Biz Türk halkı olarak, Türk toplumu olarak bütün iddialarımıza, övünmelerimize rağmen insan gibi insan olmaya; insaf ve vicdandan ayrılmamaya, zulüm ve haksızlıktan uzak durmaya yönelik olarak teoride var olan onca güzel öğüt ve telkinlerin nerdeyse hiçbirini iş ve eylemlerimizde uygular hale gelememişiz. Teori ile pratik bizim hayatımızda hiçbir zaman örtüşememiş. Bu yüzden hiç olgunlaşamamış, hep ham kalmışız. Mevlâna’nın nefsini terbiye ettiğini anlatmak için söylediği “Hamdım, piştim elhamdülillah!” tecrübesinden %99’umuzun haberi bile yoktur.
Çok sınırlı istisnalar dışında bu toplumun bireyleri olan bizler; en haklı eleştirilere, çok yerinde uyarılara bile tepki ile karşılık veriyoruz. Bize yönelmiş haklı uyarı ve eleştirilerden ders alacağımıza, kendimizi düzelteceğimize, “Çekiç yemeyen taş yapıya uymaz” anlayışıyla davranacağımıza öfkeye kapılıyoruz, tehditkâr nutuklar atıyoruz.
Kerametimiz daima kendimizden menkul oluyor. Yani kendi reklamımızı kendimiz yapıyoruz. Çünkü hakkımızda başkalarının anlatabileceği güzel bir hikâyemiz, dillerde dolaşacak bir erdemimiz bulunmuyor.
Yiğitlik, mertlik edebiyatını dilimizden düşürmediğimiz hâlde bu toplumda çocuklara, kadınlara, yaşlılara, yani aciz/savunmasız insanlara saldırmayı kabadayılık sanan insanlardan geçilmiyor. Yanında çocuğu ile araba kullanmakta olan kadın sürücünün önünü kendilerine yol vermedi diye kesip saldıranlar, kadının arabasının üstüne çıkıp tepinen magandalar hep bu toplumdan çıkıyor. Geleneğimizdeki zayıfları, güçsüzleri koruma telkinlerine rağmen birçok erkek kabadayılığını o insanları ezip hırpalayarak ispatladığını sanıyor.

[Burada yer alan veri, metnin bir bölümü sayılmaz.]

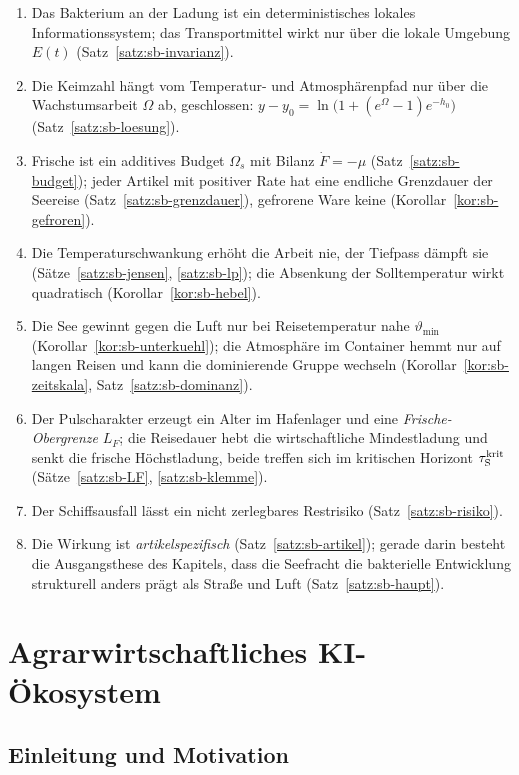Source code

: \documentclass[a4paper, 12pt, twoside, openright]{report}
\theoremstyle{definition}
\theoremstyle{definition}
\begin{document}
\begin{enumerate}
  \item Das Bakterium an der Ladung ist ein deterministisches lokales Informationssystem; das
    Transportmittel wirkt nur über die lokale Umgebung $E(t)$ (Satz~\ref{satz:sb-invarianz}).
  \item Die Keimzahl hängt vom Temperatur- und Atmosphärenpfad nur über die Wachstumsarbeit
    $\Omega$ ab, geschlossen: $y-y_0=\ln\bigl(1+(e^{\Omega}-1)e^{-h_0}\bigr)$ (Satz~\ref{satz:sb-loesung}).
  \item Frische ist ein additives Budget $\Omega_s$ mit Bilanz $\dot F=-\mu$ (Satz~\ref{satz:sb-budget}); jeder
    Artikel mit positiver Rate hat eine endliche Grenzdauer der Seereise (Satz~\ref{satz:sb-grenzdauer}), gefrorene
    Ware keine (Korollar~\ref{kor:sb-gefroren}).
  \item Die Temperaturschwankung erhöht die Arbeit nie, der Tiefpass dämpft sie (Sätze~\ref{satz:sb-jensen},
    \ref{satz:sb-lp}); die Absenkung der Solltemperatur wirkt quadratisch (Korollar~\ref{kor:sb-hebel}).
  \item Die See gewinnt gegen die Luft nur bei Reisetemperatur nahe $\vartheta_{\min}$ (Korollar~\ref{kor:sb-unterkuehl});
    die Atmosphäre im Container hemmt nur auf langen Reisen und kann die dominierende Gruppe wechseln
    (Korollar~\ref{kor:sb-zeitskala}, Satz~\ref{satz:sb-dominanz}).
  \item Der Pulscharakter erzeugt ein Alter im Hafenlager und eine \emph{Frische-Obergrenze} $L_F$;
    die Reisedauer hebt die wirtschaftliche Mindestladung und senkt die frische Höchstladung, beide
    treffen sich im kritischen Horizont $\tau_{\mathrm S}^{\rm krit}$ (Sätze~\ref{satz:sb-LF}, \ref{satz:sb-klemme}).
  \item Der Schiffsausfall lässt ein nicht zerlegbares Restrisiko (Satz~\ref{satz:sb-risiko}).
  \item Die Wirkung ist \emph{artikelspezifisch} (Satz~\ref{satz:sb-artikel}); gerade darin besteht die
    Ausgangsthese des Kapitels, dass die Seefracht die bakterielle Entwicklung strukturell anders
    prägt als Straße und Luft (Satz~\ref{satz:sb-haupt}).
\end{enumerate}


\chapter{Agrarwirtschaftliches KI-Ökosystem}
\label{ch:agri-ai}

\section{Einleitung und Motivation}
\end{document}

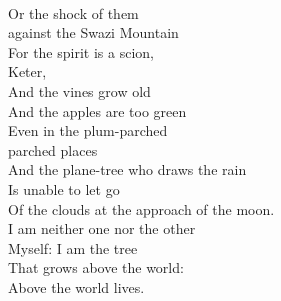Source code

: \documentclass[smalldemyvopaper,11pt,twoside,onecolumn,openright,extrafontsizes]{memoir}
\begin{document}
\\Or the shock of them
\\against the Swazi Mountain
\\For the spirit is a scion,
\\Keter,
\\And the vines grow old
\\And the apples are too green
\\Even in the plum-parched
\\parched places
\\And the plane-tree who draws the rain
\\Is unable to let go
\\Of the clouds at the approach of the moon.
\\I am neither one nor the other
\\Myself: I am the tree
\\That grows above the world:
\\Above the world lives.
\end{document}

Kavgalı, ihtilaflı olduğu insanlarla sorununu mertçe karşı karşıya gelip çözme cesareti gösteren neredeyse hiç yok. Hep arkadan vurma, pusu kurma, bir kişiye birkaç kişi birden yüklenme gibi gerçek kabadayılığa aykırı uygulamalar bu toplumda en geçerli yöntemler.
Hamlığımızın, olgunlaşma yolunda hiçbir mesafe alamamış olmamızın çok açık bir işareti de alınganlık dozumuzun çok yüksek olmasıdır. Bizim kadar çabuk incinen, bizim kadar kırılgan bir halk yoktur ya da çok azdır.
Bu toplumda nerdeyse herkes demokrat geçiniyor. Ama demokrasinin kendisi gibi inanmayana, düşünmeyene tahammül etme rejiminin adı olduğunu kimse aklına bile getirmiyor. Demokrasi bizim işimize yarıyorsa iyi, karşı olduğumuzun işine yarıyorsa kötüdür.
Lafla her şeyde en iyi biziz. Lafa gelince çok doğruyuz, çok adiliz, çok fedakârız, çok kahramanız; uygulamaya, elini taşın altına koymaya gelince hiçbirinde yokuz. En büyük başarıyı işte değil, laf üretmekte gösteriyoruz. “Ayinesi (aynası) iştir kişinin lafa bakılmaz / Şahsın görünür rütbe-i aklı eserinde” ilkesi sanki bizi hiç alakadar etmeyen başka bir kültürün ürünüdür! Ama bizim gerçek hayatta hiç karşılığı olmayan boş iddialılığımızı aynayı gözümüze sokarak bize gösteren temel ilkeler de yine bizim kültürümüzde ifade edilmiştir: “Onlar ki laf ile verirler dünyaya nizamât (iyilik buyrukları) / Bin türlü teseyyüp (kötülük, sahtekârlık) bulunur hanelerinde.”
Biz; söz, iş ve eylemleri uyuşan, örtüşen insanlar oluncaya kadar çok uzun testlerden, denemelerden, eskilerin deyimiyle çilelerden geçmeye hiçbir toplumun insanının muhtaç olmadığı kadar muhtaç insanlarız!